Un pilotage du bad buzz pas suffisamment maîtrisé

Si Oscar Munoz, CEO de la United Airlines a obtenu le « prix du meilleur communicant » 2016, ce n’est probablement pas pour son expertise en gestion de crise digitale. Dans un premier temps, il minimise le problème en considérant l’expulsion de David Dao, comme une simple procédure de « re- placement d’un passager »  et n’hésite pas à souligner le comportement agressif de David Dao, dans un communiqué interne.

C’est uniquement sous la pression de l’opinion et des médias, que le CEO présente ses excuses à la victime et prend certains engagements pour dédommager les passagers et éviter que la situation ne se reproduise, sans attendre les conclusions d’un audit interne.

Près de 40 % des bad buzz ont un impact négatif sur l’entreprise qui y est confrontée (1). United Airlines a été sanctionnée à plusieurs niveaux. Tout d’abord, au plan boursier, l’action a perdu 4 points en quelques heures. Au plan juridique, David Dao a fait appel à des avocats à priori pour demander réparation. Au plan commercial, le mouvement d’indignation s’est traduit par un appel au boycott ; et pour faciliter le passage à l’acte, une extension pour Chrome (2) a été mise à disposition des internautes afin de « déréférencer la United » des recherches de Google.

Mais c’est surtout au plan de la réputation, que la compagnie aérienne est impactée.        8 jours après le buzz, les internautes continuent à exprimer leur indignation sur la page Facebook, les parodies se multiplient et les concurrents se frottent les mains.

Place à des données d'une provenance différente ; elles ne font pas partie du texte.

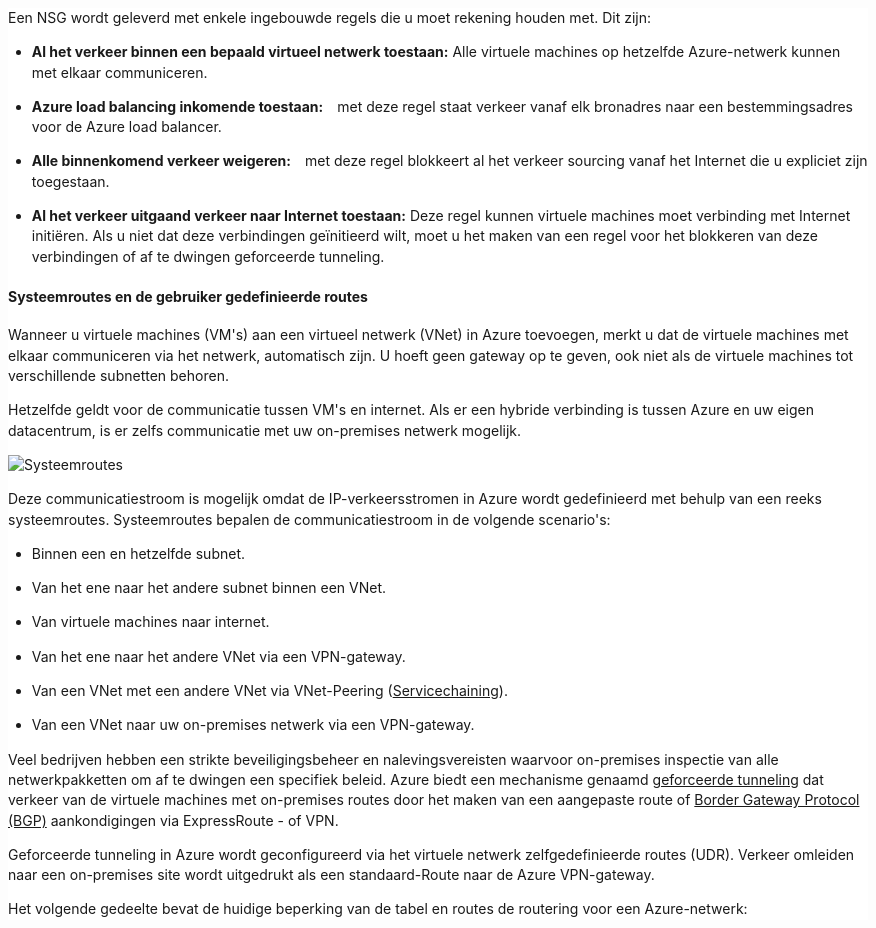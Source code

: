Een NSG wordt geleverd met enkele ingebouwde regels die u moet rekening houden met. Dit zijn:

-   **Al het verkeer binnen een bepaald virtueel netwerk toestaan:** Alle virtuele machines op hetzelfde Azure-netwerk kunnen met elkaar communiceren.

-   **Azure load balancing inkomende toestaan:** met deze regel staat verkeer vanaf elk bronadres naar een bestemmingsadres voor de Azure load balancer.

-   **Alle binnenkomend verkeer weigeren:** met deze regel blokkeert al het verkeer sourcing vanaf het Internet die u expliciet zijn toegestaan.

-   **Al het verkeer uitgaand verkeer naar Internet toestaan:** Deze regel kunnen virtuele machines moet verbinding met Internet initiëren. Als u niet dat deze verbindingen geïnitieerd wilt, moet u het maken van een regel voor het blokkeren van deze verbindingen of af te dwingen geforceerde tunneling.

#### <a name="system-routes-and-user-defined-routes"></a>Systeemroutes en de gebruiker gedefinieerde routes

Wanneer u virtuele machines (VM's) aan een virtueel netwerk (VNet) in Azure toevoegen, merkt u dat de virtuele machines met elkaar communiceren via het netwerk, automatisch zijn. U hoeft geen gateway op te geven, ook niet als de virtuele machines tot verschillende subnetten behoren.

Hetzelfde geldt voor de communicatie tussen VM's en internet. Als er een hybride verbinding is tussen Azure en uw eigen datacentrum, is er zelfs communicatie met uw on-premises netwerk mogelijk.

![Systeemroutes](media/azure-network-security/azure-network-security-fig-9.png)

Deze communicatiestroom is mogelijk omdat de IP-verkeersstromen in Azure wordt gedefinieerd met behulp van een reeks systeemroutes. Systeemroutes bepalen de communicatiestroom in de volgende scenario's:

-   Binnen een en hetzelfde subnet.

-   Van het ene naar het andere subnet binnen een VNet.

-   Van virtuele machines naar internet.

-   Van het ene naar het andere VNet via een VPN-gateway.

-   Van een VNet met een andere VNet via VNet-Peering ([Servicechaining](https://docs.microsoft.com/azure/virtual-network/virtual-network-peering-overview)).

-   Van een VNet naar uw on-premises netwerk via een VPN-gateway.

Veel bedrijven hebben een strikte beveiligingsbeheer en nalevingsvereisten waarvoor on-premises inspectie van alle netwerkpakketten om af te dwingen een specifiek beleid. Azure biedt een mechanisme genaamd [geforceerde tunneling](https://docs.microsoft.com/azure/vpn-gateway/vpn-gateway-about-forced-tunneling) dat verkeer van de virtuele machines met on-premises routes door het maken van een aangepaste route of [Border Gateway Protocol (BGP)](https://docs.microsoft.com/windows-server/remote/remote-access/bgp/border-gateway-protocol-bgp) aankondigingen via ExpressRoute - of VPN.

Geforceerde tunneling in Azure wordt geconfigureerd via het virtuele netwerk zelfgedefinieerde routes (UDR). Verkeer omleiden naar een on-premises site wordt uitgedrukt als een standaard-Route naar de Azure VPN-gateway.

Het volgende gedeelte bevat de huidige beperking van de tabel en routes de routering voor een Azure-netwerk:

Ainsi La Royal Jordanian ironise sur les consignes de sécurité : « Nous voulons vous rappeler qu’il est strictement interdit de traîner au sol quelqu’un dans nos avions… que ce soient les passagers ou l’équipage ». Tandis-que Delta Airlines propose jusqu’à 10.000 dollars aux « volontaires » pour céder leur place, en cas de surbooking.

Un plan de secours

Comme c’est souvent le cas pour les bad buzz forts, le CEO est fragilisé. Oscar Munoz est obligé d’expliquer dans les interviews télés pourquoi il n’a pas l’intention de donner sa démission !

Il serait temps que les entreprises prennent en compte ce nouveau risque que représente le bad buzz dans le risk management et dans leur politique de communication. A l’heure du digital, il ne suffit pas de se préparer au risque de crash, il faut prévoir un « plan de secours » pour le risque réputationnel afin d’éviter de rejoindre la liste noire des compagnies « mal aimées ».